*TASK STATEMENT*
Nothing but the line holding "- O cierra sesión manualmente" and the lines after it, through the end of the records, should be set down, each exactly as it is.

** SUPPLIED DATA follows **

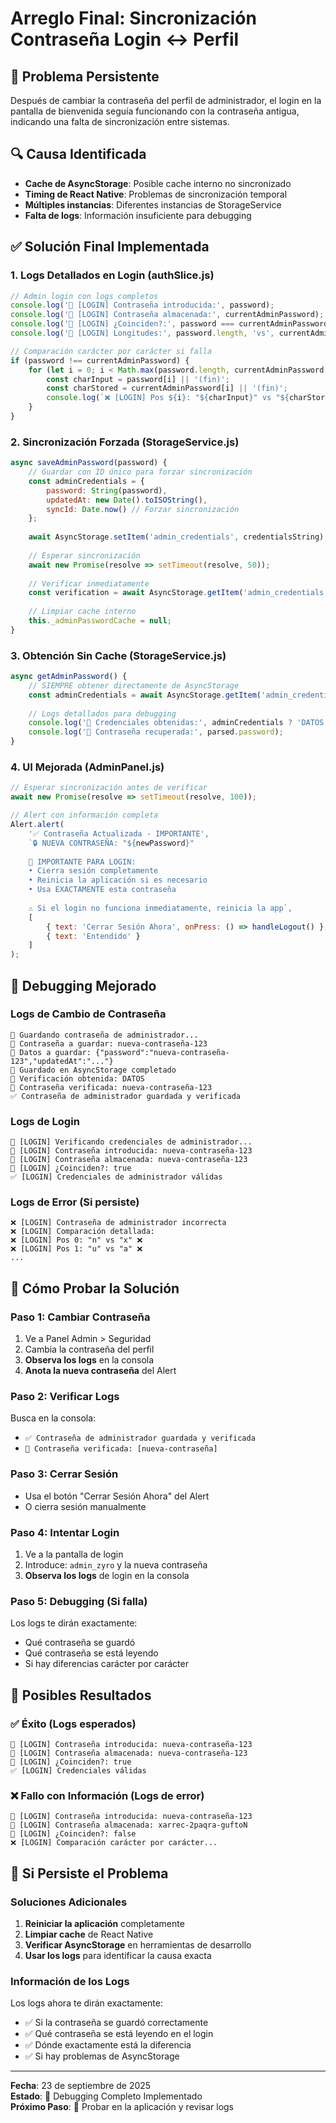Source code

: # Arreglo Final: Sincronización Contraseña Login ↔ Perfil

## 🎯 Problema Persistente
Después de cambiar la contraseña del perfil de administrador, el login en la pantalla de bienvenida seguía funcionando con la contraseña antigua, indicando una falta de sincronización entre sistemas.

## 🔍 Causa Identificada
- **Cache de AsyncStorage**: Posible cache interno no sincronizado
- **Timing de React Native**: Problemas de sincronización temporal
- **Múltiples instancias**: Diferentes instancias de StorageService
- **Falta de logs**: Información insuficiente para debugging

## ✅ Solución Final Implementada

### 1. Logs Detallados en Login (authSlice.js)
```javascript
// Admin login con logs completos
console.log('🔐 [LOGIN] Contraseña introducida:', password);
console.log('🔐 [LOGIN] Contraseña almacenada:', currentAdminPassword);
console.log('🔐 [LOGIN] ¿Coinciden?:', password === currentAdminPassword);
console.log('🔐 [LOGIN] Longitudes:', password.length, 'vs', currentAdminPassword.length);

// Comparación carácter por carácter si falla
if (password !== currentAdminPassword) {
    for (let i = 0; i < Math.max(password.length, currentAdminPassword.length); i++) {
        const charInput = password[i] || '(fin)';
        const charStored = currentAdminPassword[i] || '(fin)';
        console.log(`❌ [LOGIN] Pos ${i}: "${charInput}" vs "${charStored}"`);
    }
}
```

### 2. Sincronización Forzada (StorageService.js)
```javascript
async saveAdminPassword(password) {
    // Guardar con ID único para forzar sincronización
    const adminCredentials = {
        password: String(password),
        updatedAt: new Date().toISOString(),
        syncId: Date.now() // Forzar sincronización
    };
    
    await AsyncStorage.setItem('admin_credentials', credentialsString);
    
    // Esperar sincronización
    await new Promise(resolve => setTimeout(resolve, 50));
    
    // Verificar inmediatamente
    const verification = await AsyncStorage.getItem('admin_credentials');
    
    // Limpiar cache interno
    this._adminPasswordCache = null;
}
```

### 3. Obtención Sin Cache (StorageService.js)
```javascript
async getAdminPassword() {
    // SIEMPRE obtener directamente de AsyncStorage
    const adminCredentials = await AsyncStorage.getItem('admin_credentials');
    
    // Logs detallados para debugging
    console.log('🔐 Credenciales obtenidas:', adminCredentials ? 'DATOS' : 'NULL');
    console.log('🔐 Contraseña recuperada:', parsed.password);
}
```

### 4. UI Mejorada (AdminPanel.js)
```javascript
// Esperar sincronización antes de verificar
await new Promise(resolve => setTimeout(resolve, 100));

// Alert con información completa
Alert.alert(
    '✅ Contraseña Actualizada - IMPORTANTE',
    `🔒 NUEVA CONTRASEÑA: "${newPassword}"
    
    🚨 IMPORTANTE PARA LOGIN:
    • Cierra sesión completamente
    • Reinicia la aplicación si es necesario
    • Usa EXACTAMENTE esta contraseña
    
    ⚠️ Si el login no funciona inmediatamente, reinicia la app`,
    [
        { text: 'Cerrar Sesión Ahora', onPress: () => handleLogout() },
        { text: 'Entendido' }
    ]
);
```

## 🔧 Debugging Mejorado

### Logs de Cambio de Contraseña
```
🔐 Guardando contraseña de administrador...
🔐 Contraseña a guardar: nueva-contraseña-123
🔐 Datos a guardar: {"password":"nueva-contraseña-123","updatedAt":"..."}
🔐 Guardado en AsyncStorage completado
🔐 Verificación obtenida: DATOS
🔐 Contraseña verificada: nueva-contraseña-123
✅ Contraseña de administrador guardada y verificada
```

### Logs de Login
```
🔐 [LOGIN] Verificando credenciales de administrador...
🔐 [LOGIN] Contraseña introducida: nueva-contraseña-123
🔐 [LOGIN] Contraseña almacenada: nueva-contraseña-123
🔐 [LOGIN] ¿Coinciden?: true
✅ [LOGIN] Credenciales de administrador válidas
```

### Logs de Error (Si persiste)
```
❌ [LOGIN] Contraseña de administrador incorrecta
❌ [LOGIN] Comparación detallada:
❌ [LOGIN] Pos 0: "n" vs "x" ❌
❌ [LOGIN] Pos 1: "u" vs "a" ❌
...
```

## 🧪 Cómo Probar la Solución

### Paso 1: Cambiar Contraseña
1. Ve a Panel Admin > Seguridad
2. Cambia la contraseña del perfil
3. **Observa los logs** en la consola
4. **Anota la nueva contraseña** del Alert

### Paso 2: Verificar Logs
Busca en la consola:
- `✅ Contraseña de administrador guardada y verificada`
- `🔐 Contraseña verificada: [nueva-contraseña]`

### Paso 3: Cerrar Sesión
- Usa el botón "Cerrar Sesión Ahora" del Alert
- O cierra sesión manualmente

### Paso 4: Intentar Login
1. Ve a la pantalla de login
2. Introduce: `admin_zyro` y la nueva contraseña
3. **Observa los logs** de login en la consola

### Paso 5: Debugging (Si falla)
Los logs te dirán exactamente:
- Qué contraseña se guardó
- Qué contraseña se está leyendo
- Si hay diferencias carácter por carácter

## 🎯 Posibles Resultados

### ✅ Éxito (Logs esperados)
```
🔐 [LOGIN] Contraseña introducida: nueva-contraseña-123
🔐 [LOGIN] Contraseña almacenada: nueva-contraseña-123
🔐 [LOGIN] ¿Coinciden?: true
✅ [LOGIN] Credenciales válidas
```

### ❌ Fallo con Información (Logs de error)
```
🔐 [LOGIN] Contraseña introducida: nueva-contraseña-123
🔐 [LOGIN] Contraseña almacenada: xarrec-2paqra-guftoN
🔐 [LOGIN] ¿Coinciden?: false
❌ [LOGIN] Comparación carácter por carácter...
```

## 🚨 Si Persiste el Problema

### Soluciones Adicionales
1. **Reiniciar la aplicación** completamente
2. **Limpiar cache** de React Native
3. **Verificar AsyncStorage** en herramientas de desarrollo
4. **Usar los logs** para identificar la causa exacta

### Información de los Logs
Los logs ahora te dirán exactamente:
- ✅ Si la contraseña se guardó correctamente
- ✅ Qué contraseña se está leyendo en el login
- ✅ Dónde exactamente está la diferencia
- ✅ Si hay problemas de AsyncStorage

---
**Fecha**: 23 de septiembre de 2025  
**Estado**: 🔧 Debugging Completo Implementado  
**Próximo Paso**: 📱 Probar en la aplicación y revisar logs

** End of SUPPLIED DATA **

*TASK ANSWER*
- O cierra sesión manualmente

### Paso 4: Intentar Login
1. Ve a la pantalla de login
2. Introduce: `admin_zyro` y la nueva contraseña
3. **Observa los logs** de login en la consola

### Paso 5: Debugging (Si falla)
Los logs te dirán exactamente:
- Qué contraseña se guardó
- Qué contraseña se está leyendo
- Si hay diferencias carácter por carácter

## 🎯 Posibles Resultados

### ✅ Éxito (Logs esperados)
```
🔐 [LOGIN] Contraseña introducida: nueva-contraseña-123
🔐 [LOGIN] Contraseña almacenada: nueva-contraseña-123
🔐 [LOGIN] ¿Coinciden?: true
✅ [LOGIN] Credenciales válidas
```

### ❌ Fallo con Información (Logs de error)
```
🔐 [LOGIN] Contraseña introducida: nueva-contraseña-123
🔐 [LOGIN] Contraseña almacenada: xarrec-2paqra-guftoN
🔐 [LOGIN] ¿Coinciden?: false
❌ [LOGIN] Comparación carácter por carácter...
```

## 🚨 Si Persiste el Problema

### Soluciones Adicionales
1. **Reiniciar la aplicación** completamente
2. **Limpiar cache** de React Native
3. **Verificar AsyncStorage** en herramientas de desarrollo
4. **Usar los logs** para identificar la causa exacta

### Información de los Logs
Los logs ahora te dirán exactamente:
- ✅ Si la contraseña se guardó correctamente
- ✅ Qué contraseña se está leyendo en el login
- ✅ Dónde exactamente está la diferencia
- ✅ Si hay problemas de AsyncStorage

---
**Fecha**: 23 de septiembre de 2025  
**Estado**: 🔧 Debugging Completo Implementado  
**Próximo Paso**: 📱 Probar en la aplicación y revisar logs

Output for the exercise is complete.